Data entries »
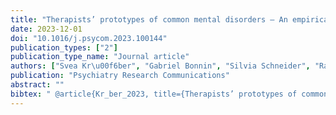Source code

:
 ```yaml
---
title: "Therapists’ prototypes of common mental disorders – An empirical identification"
date: 2023-12-01
doi: "10.1016/j.psycom.2023.100144"
publication_types: ["2"]
publication_type_name: "Journal article"
authors: ["Svea Kr\u00f6ber", "Gabriel Bonnin", "Silvia Schneider", "Raphael Merz", "Gerrit Hirschfeld", "Katrin H\u00f6tzel", "Merle Lewer", "Ruth von Brachel"]
publication: "Psychiatry Research Communications"
abstract: ""
bibtex: " @article{Kr_ber_2023, title={Therapists’ prototypes of common mental disorders – An empirical identification}, volume={3}, ISSN={2772-5987}, url={http://dx.doi.org/10.1016/j.psycom.2023.100144}, DOI={10.1016/j.psycom.2023.100144}, number={4}, journal={Psychiatry Research Communications}, publisher={Elsevier BV}, author={Kröber, Svea and Bonnin, Gabriel and Schneider, Silvia and Merz, Raphael and Hirschfeld, Gerrit and Hötzel, Katrin and Lewer, Merle and von Brachel, Ruth}, year={2023}, month=dec, pages={100144} }\n"
---
```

WHAT IS REQUIRED » An exact copy of the data is required, with the pictures excluded.

WRITTEN ANSWER »
Source code

:
 ```yaml
---
title: "Therapists’ prototypes of common mental disorders – An empirical identification"
date: 2023-12-01
doi: "10.1016/j.psycom.2023.100144"
publication_types: ["2"]
publication_type_name: "Journal article"
authors: ["Svea Kr\u00f6ber", "Gabriel Bonnin", "Silvia Schneider", "Raphael Merz", "Gerrit Hirschfeld", "Katrin H\u00f6tzel", "Merle Lewer", "Ruth von Brachel"]
publication: "Psychiatry Research Communications"
abstract: ""
bibtex: " @article{Kr_ber_2023, title={Therapists’ prototypes of common mental disorders – An empirical identification}, volume={3}, ISSN={2772-5987}, url={http://dx.doi.org/10.1016/j.psycom.2023.100144}, DOI={10.1016/j.psycom.2023.100144}, number={4}, journal={Psychiatry Research Communications}, publisher={Elsevier BV}, author={Kröber, Svea and Bonnin, Gabriel and Schneider, Silvia and Merz, Raphael and Hirschfeld, Gerrit and Hötzel, Katrin and Lewer, Merle and von Brachel, Ruth}, year={2023}, month=dec, pages={100144} }\n"
---
```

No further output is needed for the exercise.